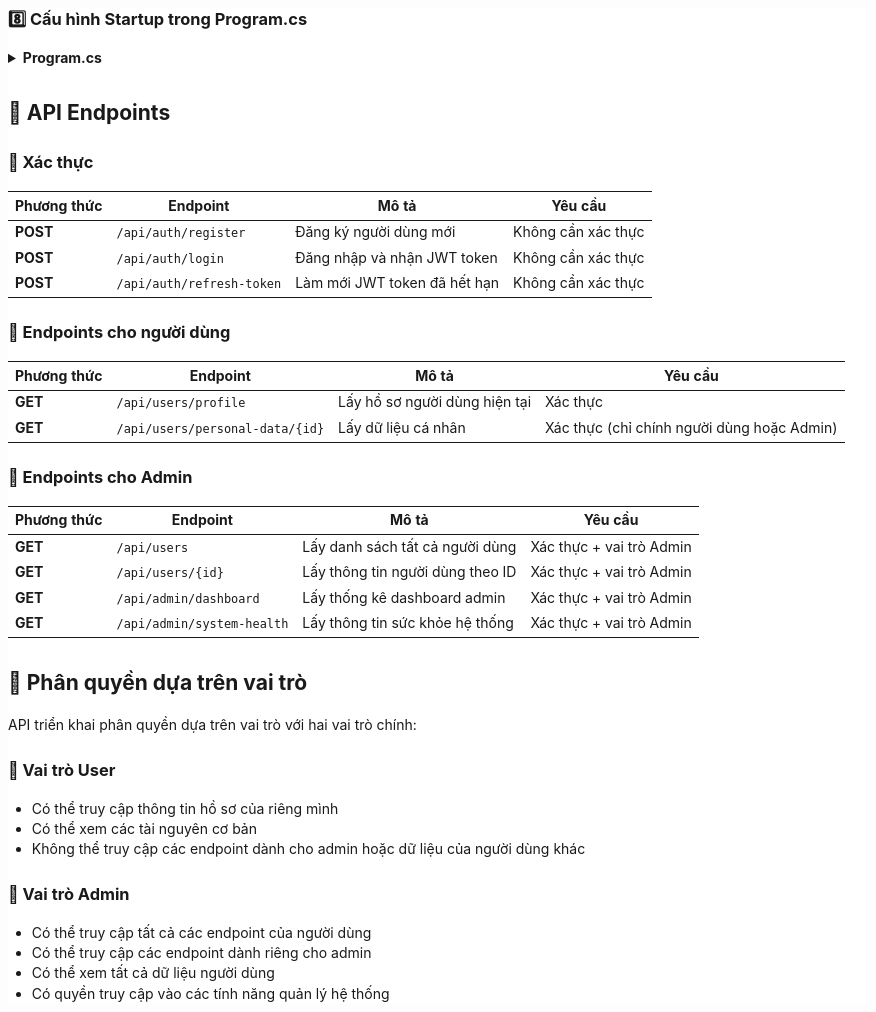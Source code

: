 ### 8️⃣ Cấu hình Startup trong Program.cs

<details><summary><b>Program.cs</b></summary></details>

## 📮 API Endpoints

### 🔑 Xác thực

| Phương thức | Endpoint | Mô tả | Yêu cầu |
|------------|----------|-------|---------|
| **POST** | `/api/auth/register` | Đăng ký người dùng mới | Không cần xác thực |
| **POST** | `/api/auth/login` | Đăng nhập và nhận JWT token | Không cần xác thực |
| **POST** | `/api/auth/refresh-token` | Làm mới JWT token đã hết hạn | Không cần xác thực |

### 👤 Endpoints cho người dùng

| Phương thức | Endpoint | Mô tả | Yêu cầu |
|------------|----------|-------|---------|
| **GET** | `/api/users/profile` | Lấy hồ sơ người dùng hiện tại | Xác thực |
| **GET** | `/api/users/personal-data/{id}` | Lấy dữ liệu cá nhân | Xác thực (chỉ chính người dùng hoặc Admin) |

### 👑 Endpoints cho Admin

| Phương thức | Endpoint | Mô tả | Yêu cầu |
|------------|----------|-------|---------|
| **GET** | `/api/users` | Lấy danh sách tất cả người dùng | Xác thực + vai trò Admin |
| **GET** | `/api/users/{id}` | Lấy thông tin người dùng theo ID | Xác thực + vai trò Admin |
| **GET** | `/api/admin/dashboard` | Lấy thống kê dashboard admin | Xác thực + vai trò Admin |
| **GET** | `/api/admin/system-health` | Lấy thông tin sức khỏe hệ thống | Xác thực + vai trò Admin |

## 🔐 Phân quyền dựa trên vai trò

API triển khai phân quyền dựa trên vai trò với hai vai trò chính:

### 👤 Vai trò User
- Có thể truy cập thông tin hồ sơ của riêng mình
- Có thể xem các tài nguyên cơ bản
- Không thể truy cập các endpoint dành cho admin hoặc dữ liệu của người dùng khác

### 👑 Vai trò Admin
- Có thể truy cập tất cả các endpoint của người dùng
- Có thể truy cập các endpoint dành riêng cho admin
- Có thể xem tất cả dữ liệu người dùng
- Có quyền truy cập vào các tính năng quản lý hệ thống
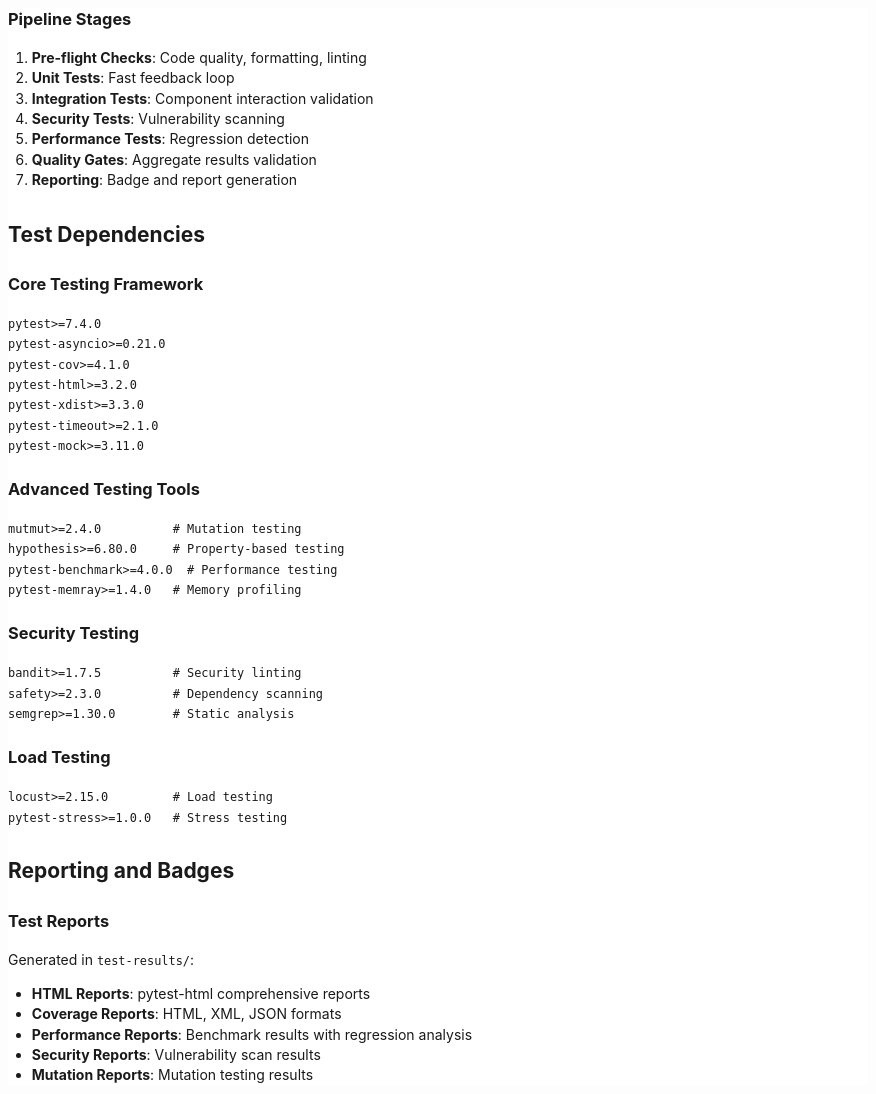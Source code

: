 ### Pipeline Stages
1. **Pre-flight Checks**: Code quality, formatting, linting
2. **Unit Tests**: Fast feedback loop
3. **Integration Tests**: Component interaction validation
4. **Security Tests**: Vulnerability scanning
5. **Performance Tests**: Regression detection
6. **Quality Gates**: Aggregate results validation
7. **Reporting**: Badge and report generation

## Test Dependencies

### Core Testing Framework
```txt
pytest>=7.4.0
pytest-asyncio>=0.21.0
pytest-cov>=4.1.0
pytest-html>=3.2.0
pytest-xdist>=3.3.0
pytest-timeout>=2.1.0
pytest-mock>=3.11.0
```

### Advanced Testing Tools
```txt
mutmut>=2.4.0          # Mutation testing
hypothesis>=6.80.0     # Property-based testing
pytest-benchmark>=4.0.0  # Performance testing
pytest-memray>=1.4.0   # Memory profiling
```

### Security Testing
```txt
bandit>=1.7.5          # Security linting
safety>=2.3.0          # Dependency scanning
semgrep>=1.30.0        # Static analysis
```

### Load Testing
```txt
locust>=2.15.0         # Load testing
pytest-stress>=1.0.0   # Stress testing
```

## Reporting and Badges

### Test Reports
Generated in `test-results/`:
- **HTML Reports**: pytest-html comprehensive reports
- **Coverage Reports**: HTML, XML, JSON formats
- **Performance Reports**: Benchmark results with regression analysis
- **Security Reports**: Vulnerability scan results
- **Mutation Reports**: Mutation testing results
☆ ☆ ☆
▸ EXERCISE
Within the listing, how many lines hold "dùng"? Write only that number.

▸ SOLUTION TO THIS PROBLEM
9